Moving away from one culture fits all mentality

Research conducted at Northwestern University’s Kellogg School of Management suggests diversity boosts creative debate that prevents teams from falling into the groupthink trap and leads to more explored, informed decisions. Equally as important, a diverse workforce can quickly flag when a company does something culturally insensitive — and, honestly, prevent the company from nearing those situations entirely. Why do you think H&M appointed a global diversity manager to drive inclusivity in its workforce following its recent monkey-hoodie debacle? While some may see the move as too little and/or too late, hiring a diverse workforce can contribute significantly to a company’s growth and scale, maintaining a company’s social conscience and, more importantly, demanding accountability from the organization.

The pursuit of diversity in tech is not all doom and gloom. There are some technology companies beginning to emerge from the syndrome of overemphasizing cultural fit. Facebook has banned the term ”cultural fit” from the company’s interview process entirely. Shopify, a growing e-commerce company, openly talks about the company’s efforts to incorporate diversity into hiring practices and ongoing career development within the organization.

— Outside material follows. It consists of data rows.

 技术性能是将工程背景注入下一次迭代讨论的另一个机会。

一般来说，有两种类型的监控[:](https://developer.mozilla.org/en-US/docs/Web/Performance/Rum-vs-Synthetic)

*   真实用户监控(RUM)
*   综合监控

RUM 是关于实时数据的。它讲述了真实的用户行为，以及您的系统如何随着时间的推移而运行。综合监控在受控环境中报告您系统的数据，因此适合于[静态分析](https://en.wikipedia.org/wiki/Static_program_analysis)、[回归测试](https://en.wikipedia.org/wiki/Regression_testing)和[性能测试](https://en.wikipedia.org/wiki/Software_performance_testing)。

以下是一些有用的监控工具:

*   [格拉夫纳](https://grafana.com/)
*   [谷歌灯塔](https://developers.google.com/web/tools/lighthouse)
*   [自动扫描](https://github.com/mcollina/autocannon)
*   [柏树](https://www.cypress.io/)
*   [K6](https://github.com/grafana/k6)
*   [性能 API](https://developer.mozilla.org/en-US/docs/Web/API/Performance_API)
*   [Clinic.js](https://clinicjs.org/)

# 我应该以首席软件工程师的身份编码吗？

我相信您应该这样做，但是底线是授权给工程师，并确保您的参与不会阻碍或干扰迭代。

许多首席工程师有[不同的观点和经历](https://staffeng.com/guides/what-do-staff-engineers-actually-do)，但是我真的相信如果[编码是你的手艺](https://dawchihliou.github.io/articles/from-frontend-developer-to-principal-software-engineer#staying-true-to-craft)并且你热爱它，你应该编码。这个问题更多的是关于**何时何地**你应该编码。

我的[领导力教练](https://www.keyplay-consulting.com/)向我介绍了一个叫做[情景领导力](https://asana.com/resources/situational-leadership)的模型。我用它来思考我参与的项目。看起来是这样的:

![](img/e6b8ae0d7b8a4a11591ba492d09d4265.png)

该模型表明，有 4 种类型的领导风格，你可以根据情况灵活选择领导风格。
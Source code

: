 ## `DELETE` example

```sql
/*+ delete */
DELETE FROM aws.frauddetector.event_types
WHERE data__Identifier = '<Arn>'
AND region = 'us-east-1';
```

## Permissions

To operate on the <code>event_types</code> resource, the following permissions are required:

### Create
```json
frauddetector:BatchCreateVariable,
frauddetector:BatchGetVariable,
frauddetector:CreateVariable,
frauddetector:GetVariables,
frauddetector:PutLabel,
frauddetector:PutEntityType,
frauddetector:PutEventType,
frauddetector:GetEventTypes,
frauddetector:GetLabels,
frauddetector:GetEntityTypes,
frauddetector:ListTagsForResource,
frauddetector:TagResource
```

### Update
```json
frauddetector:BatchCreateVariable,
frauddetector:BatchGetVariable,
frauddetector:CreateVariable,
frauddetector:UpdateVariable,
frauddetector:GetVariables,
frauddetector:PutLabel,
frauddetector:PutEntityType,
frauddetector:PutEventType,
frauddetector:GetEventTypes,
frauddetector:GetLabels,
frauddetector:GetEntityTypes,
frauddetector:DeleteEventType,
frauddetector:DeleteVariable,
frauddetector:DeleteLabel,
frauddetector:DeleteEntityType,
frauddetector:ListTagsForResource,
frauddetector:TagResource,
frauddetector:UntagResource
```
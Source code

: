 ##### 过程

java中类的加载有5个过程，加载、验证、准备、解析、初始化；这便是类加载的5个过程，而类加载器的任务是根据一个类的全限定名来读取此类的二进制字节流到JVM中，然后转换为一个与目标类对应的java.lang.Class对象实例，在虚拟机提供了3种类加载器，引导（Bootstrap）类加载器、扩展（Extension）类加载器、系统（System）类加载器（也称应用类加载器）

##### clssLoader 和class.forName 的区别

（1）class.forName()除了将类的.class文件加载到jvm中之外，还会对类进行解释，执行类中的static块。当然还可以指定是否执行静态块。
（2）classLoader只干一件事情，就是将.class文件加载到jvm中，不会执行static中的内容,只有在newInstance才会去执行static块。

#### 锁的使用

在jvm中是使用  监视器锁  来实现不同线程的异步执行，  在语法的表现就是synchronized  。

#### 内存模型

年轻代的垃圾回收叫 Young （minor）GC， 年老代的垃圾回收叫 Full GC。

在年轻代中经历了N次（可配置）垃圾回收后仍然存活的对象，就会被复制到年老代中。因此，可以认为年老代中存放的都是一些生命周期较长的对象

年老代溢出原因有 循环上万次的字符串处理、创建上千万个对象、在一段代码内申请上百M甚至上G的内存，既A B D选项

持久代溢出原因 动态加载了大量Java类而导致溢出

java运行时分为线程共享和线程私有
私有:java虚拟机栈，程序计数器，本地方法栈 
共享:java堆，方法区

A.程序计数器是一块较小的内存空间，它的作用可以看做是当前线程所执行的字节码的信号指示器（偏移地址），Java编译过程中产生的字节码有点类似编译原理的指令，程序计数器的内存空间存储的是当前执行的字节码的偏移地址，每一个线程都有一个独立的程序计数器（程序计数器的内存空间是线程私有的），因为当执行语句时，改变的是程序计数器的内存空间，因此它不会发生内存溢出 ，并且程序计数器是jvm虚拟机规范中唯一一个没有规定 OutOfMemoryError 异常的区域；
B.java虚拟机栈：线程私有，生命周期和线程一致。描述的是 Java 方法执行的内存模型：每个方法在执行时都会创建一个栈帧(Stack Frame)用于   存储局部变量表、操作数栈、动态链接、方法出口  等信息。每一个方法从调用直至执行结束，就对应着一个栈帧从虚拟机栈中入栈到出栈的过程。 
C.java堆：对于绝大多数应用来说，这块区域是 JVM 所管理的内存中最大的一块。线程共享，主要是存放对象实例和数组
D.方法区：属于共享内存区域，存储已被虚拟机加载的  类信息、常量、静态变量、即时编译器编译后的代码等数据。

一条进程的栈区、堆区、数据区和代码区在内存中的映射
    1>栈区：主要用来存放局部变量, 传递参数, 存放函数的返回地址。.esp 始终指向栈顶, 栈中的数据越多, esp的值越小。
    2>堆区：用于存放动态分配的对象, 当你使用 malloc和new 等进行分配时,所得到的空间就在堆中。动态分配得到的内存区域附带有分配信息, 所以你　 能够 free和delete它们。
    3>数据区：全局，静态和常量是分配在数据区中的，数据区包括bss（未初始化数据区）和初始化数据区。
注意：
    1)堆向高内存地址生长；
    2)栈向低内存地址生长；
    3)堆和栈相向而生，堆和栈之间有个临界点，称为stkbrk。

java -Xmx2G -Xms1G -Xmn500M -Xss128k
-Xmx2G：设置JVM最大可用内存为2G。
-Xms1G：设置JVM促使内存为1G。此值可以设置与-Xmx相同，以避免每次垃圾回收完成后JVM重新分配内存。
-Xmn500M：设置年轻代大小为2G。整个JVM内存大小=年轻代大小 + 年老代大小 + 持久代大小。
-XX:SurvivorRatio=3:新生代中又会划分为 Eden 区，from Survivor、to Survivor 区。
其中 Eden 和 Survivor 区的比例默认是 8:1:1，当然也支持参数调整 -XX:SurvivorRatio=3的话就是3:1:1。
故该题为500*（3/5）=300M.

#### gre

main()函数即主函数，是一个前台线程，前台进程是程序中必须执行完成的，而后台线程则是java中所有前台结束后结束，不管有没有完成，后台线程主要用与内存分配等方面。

Here in Canada, artificial intelligence-oriented companies like Plum and Knockri develop talent recruitment products that screen job applicants objectively. These platforms are built without the often bias-heavy elements of gender, culture and ethnic background entering the picture until final stages of interviewing. Their ultimate goal: to boost representation of minorities, women and people from diverse backgrounds on interview shortlists for tech jobs and in workforces fueling the global economy.

After all, the best person for a tech job may be the candidate who stands the farthest out from a tech company’s crowd.